Crónica de Inês Cardoso: Se te perderes, volta ao cruzamento

Há sempre um ponto certo para mudar de direção. Se nos lembrarmos disso, nunca nos sentiremos perdidos.

Já fiz longas viagens de mapa na mão pela Europa, mas desde que inventaram o GPS consigo perder-me num trajeto de meia dúzia de quilómetros. Ou porque me engano nas coordenadas, ou porque nomes idênticos na mesma área me levam a selecionar o destino errado, ou simplesmente porque todas as tecnologias têm caprichos e por vezes não há justificação razoável para os caminhos através dos quais os aparelhos nos levam.

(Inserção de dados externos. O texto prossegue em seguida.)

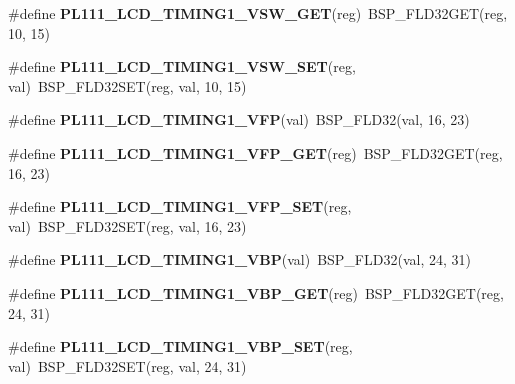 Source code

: \begin{DoxyCompactItemize}
\item 
\mbox{\label{arm-pl111-regs_8h_a607ab7bcfb37c4b9c1f2fc88c38e74f5}} 
\#define {\bfseries P\+L111\+\_\+\+L\+C\+D\+\_\+\+T\+I\+M\+I\+N\+G1\+\_\+\+V\+S\+W\+\_\+\+G\+ET}(reg)~B\+S\+P\+\_\+\+F\+L\+D32\+G\+ET(reg, 10, 15)
\item 
\mbox{\label{arm-pl111-regs_8h_a5f7019e12f9f2789065d081e76089fc4}} 
\#define {\bfseries P\+L111\+\_\+\+L\+C\+D\+\_\+\+T\+I\+M\+I\+N\+G1\+\_\+\+V\+S\+W\+\_\+\+S\+ET}(reg,  val)~B\+S\+P\+\_\+\+F\+L\+D32\+S\+ET(reg, val, 10, 15)
\item 
\mbox{\label{arm-pl111-regs_8h_aa941d00ebb70331bfb290bc7f9560658}} 
\#define {\bfseries P\+L111\+\_\+\+L\+C\+D\+\_\+\+T\+I\+M\+I\+N\+G1\+\_\+\+V\+FP}(val)~B\+S\+P\+\_\+\+F\+L\+D32(val, 16, 23)
\item 
\mbox{\label{arm-pl111-regs_8h_a147869a93658615f83dc502a4da7f31e}} 
\#define {\bfseries P\+L111\+\_\+\+L\+C\+D\+\_\+\+T\+I\+M\+I\+N\+G1\+\_\+\+V\+F\+P\+\_\+\+G\+ET}(reg)~B\+S\+P\+\_\+\+F\+L\+D32\+G\+ET(reg, 16, 23)
\item 
\mbox{\label{arm-pl111-regs_8h_aa3524a4a045918dff91bc3c82f3a33e3}} 
\#define {\bfseries P\+L111\+\_\+\+L\+C\+D\+\_\+\+T\+I\+M\+I\+N\+G1\+\_\+\+V\+F\+P\+\_\+\+S\+ET}(reg,  val)~B\+S\+P\+\_\+\+F\+L\+D32\+S\+ET(reg, val, 16, 23)
\item 
\mbox{\label{arm-pl111-regs_8h_afc2061f82b4ee5f0665695fb4463fdb5}} 
\#define {\bfseries P\+L111\+\_\+\+L\+C\+D\+\_\+\+T\+I\+M\+I\+N\+G1\+\_\+\+V\+BP}(val)~B\+S\+P\+\_\+\+F\+L\+D32(val, 24, 31)
\item 
\mbox{\label{arm-pl111-regs_8h_ac70dfc643986d009aa1bb7295a726697}} 
\#define {\bfseries P\+L111\+\_\+\+L\+C\+D\+\_\+\+T\+I\+M\+I\+N\+G1\+\_\+\+V\+B\+P\+\_\+\+G\+ET}(reg)~B\+S\+P\+\_\+\+F\+L\+D32\+G\+ET(reg, 24, 31)
\item 
\mbox{\label{arm-pl111-regs_8h_a9d51327cf988932ccc390f2470aacd3e}} 
\#define {\bfseries P\+L111\+\_\+\+L\+C\+D\+\_\+\+T\+I\+M\+I\+N\+G1\+\_\+\+V\+B\+P\+\_\+\+S\+ET}(reg,  val)~B\+S\+P\+\_\+\+F\+L\+D32\+S\+ET(reg, val, 24, 31)

\end{DoxyCompactItemize}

Como seres apressados que somos, é provável que muitos destes descaminhos irritem e nos pareçam, à primeira vista, um problema acima da sua real dimensão. Mas continuo a achar que é bom termos oportunidade de nos perdermos. De ver o que não tínhamos imaginado. E quem sabe até de repensar o caminho, alterando a rota ou recuando sempre que necessário.

Habituamo-nos a traçar metas, objetivos para o dia, listas de tarefas. E às vezes até em passeio temos os mesmos vícios. Locais a visitar, escolhas feitas previamente, rota bem definida. Andar à deriva pode parecer assustador, mas o efeito surpresa está sempre garantido. Acabamos a descobrir pormenores e recantos que não entravam nos planos iniciais.

Mesmo numa cidade que conhecemos bem, há sempre motivos para nos surpreendermos, se deixarmos que os passos sigam como se tivéssemos todo o tempo do mundo. Encontramos uma fachada em que nunca tínhamos reparado. Um jardim com novas linhas coloridas. O beco ao lado do qual já tínhamos estado em muitas ocasiões, mas no qual nunca tínhamos reparado. A luz própria de cada dia a pintar as ruas. Uma cidade é viva, em permanente mudança. Basta desacelerarmos para a vermos tal e qual como é: diferente a cada dia que passa.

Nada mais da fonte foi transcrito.